Nothing should appear in the answer except the line containing "55 \= \kill" and the lines following it through the end of the listing, each given exactly.

* [Records for this task]
#####
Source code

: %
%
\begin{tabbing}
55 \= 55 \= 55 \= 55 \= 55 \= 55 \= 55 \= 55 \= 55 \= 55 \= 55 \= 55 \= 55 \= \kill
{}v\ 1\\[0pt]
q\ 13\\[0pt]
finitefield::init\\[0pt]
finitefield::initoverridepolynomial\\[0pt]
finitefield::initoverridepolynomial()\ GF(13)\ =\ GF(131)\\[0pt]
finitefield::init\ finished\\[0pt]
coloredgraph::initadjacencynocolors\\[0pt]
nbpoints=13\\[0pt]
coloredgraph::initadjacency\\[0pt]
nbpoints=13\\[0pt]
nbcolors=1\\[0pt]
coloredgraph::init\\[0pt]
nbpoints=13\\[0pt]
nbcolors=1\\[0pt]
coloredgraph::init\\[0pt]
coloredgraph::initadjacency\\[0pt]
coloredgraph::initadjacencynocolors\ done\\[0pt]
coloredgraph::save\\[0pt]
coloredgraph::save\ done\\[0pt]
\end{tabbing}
#####
* [Finished task]
55 \= 55 \= 55 \= 55 \= 55 \= 55 \= 55 \= 55 \= 55 \= 55 \= 55 \= 55 \= 55 \= \kill
{}v\ 1\\[0pt]
q\ 13\\[0pt]
finitefield::init\\[0pt]
finitefield::initoverridepolynomial\\[0pt]
finitefield::initoverridepolynomial()\ GF(13)\ =\ GF(131)\\[0pt]
finitefield::init\ finished\\[0pt]
coloredgraph::initadjacencynocolors\\[0pt]
nbpoints=13\\[0pt]
coloredgraph::initadjacency\\[0pt]
nbpoints=13\\[0pt]
nbcolors=1\\[0pt]
coloredgraph::init\\[0pt]
nbpoints=13\\[0pt]
nbcolors=1\\[0pt]
coloredgraph::init\\[0pt]
coloredgraph::initadjacency\\[0pt]
coloredgraph::initadjacencynocolors\ done\\[0pt]
coloredgraph::save\\[0pt]
coloredgraph::save\ done\\[0pt]
\end{tabbing}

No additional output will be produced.